-- Source information follows --
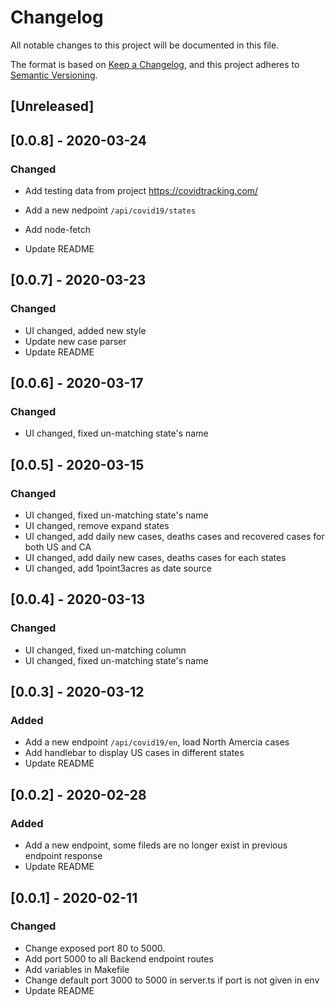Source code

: # Changelog
All notable changes to this project will be documented in this file.

The format is based on [Keep a Changelog](https://keepachangelog.com/en/1.0.0/),
and this project adheres to [Semantic Versioning](https://semver.org/spec/v2.0.0.html).

## [Unreleased]

## [0.0.8] - 2020-03-24
### Changed
- Add testing data from project https://covidtracking.com/
- Add a new nedpoint `/api/covid19/states`
- Add node-fetch

- Update README

## [0.0.7] - 2020-03-23
### Changed
- UI changed, added new style
- Update new case parser 
- Update README

## [0.0.6] - 2020-03-17
### Changed
- UI changed, fixed un-matching state's name

## [0.0.5] - 2020-03-15
### Changed
- UI changed, fixed un-matching state's name
- UI changed, remove expand states
- UI changed, add daily new cases, deaths cases and recovered cases for both US and CA
- UI changed, add daily new cases, deaths cases for each states
- UI changed, add 1point3acres as date source

## [0.0.4] - 2020-03-13
### Changed
- UI changed, fixed un-matching column
- UI changed, fixed un-matching state's name

## [0.0.3] - 2020-03-12
### Added
- Add a new endpoint `/api/covid19/en`, load North Amercia cases
- Add handlebar to display US cases in different states
- Update README

## [0.0.2] - 2020-02-28
### Added
- Add a new endpoint, some fileds are no longer exist in previous endpoint response
- Update README

## [0.0.1] - 2020-02-11
### Changed
- Change exposed port 80 to 5000.
- Add port 5000 to all Backend endpoint routes
- Add variables in Makefile
- Change default port 3000 to 5000 in server.ts if port is not given in env
- Update README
-- Source information concluded --
Write out the records above exactly. Begin with the first line, end with the line holding "- Add handlebar", and drop the pictures.

*Written solution:*
Source code

: # Changelog
All notable changes to this project will be documented in this file.

The format is based on [Keep a Changelog](https://keepachangelog.com/en/1.0.0/),
and this project adheres to [Semantic Versioning](https://semver.org/spec/v2.0.0.html).

## [Unreleased]

## [0.0.8] - 2020-03-24
### Changed
- Add testing data from project https://covidtracking.com/
- Add a new nedpoint `/api/covid19/states`
- Add node-fetch

- Update README

## [0.0.7] - 2020-03-23
### Changed
- UI changed, added new style
- Update new case parser 
- Update README

## [0.0.6] - 2020-03-17
### Changed
- UI changed, fixed un-matching state's name

## [0.0.5] - 2020-03-15
### Changed
- UI changed, fixed un-matching state's name
- UI changed, remove expand states
- UI changed, add daily new cases, deaths cases and recovered cases for both US and CA
- UI changed, add daily new cases, deaths cases for each states
- UI changed, add 1point3acres as date source

## [0.0.4] - 2020-03-13
### Changed
- UI changed, fixed un-matching column
- UI changed, fixed un-matching state's name

## [0.0.3] - 2020-03-12
### Added
- Add a new endpoint `/api/covid19/en`, load North Amercia cases
- Add handlebar to display US cases in different states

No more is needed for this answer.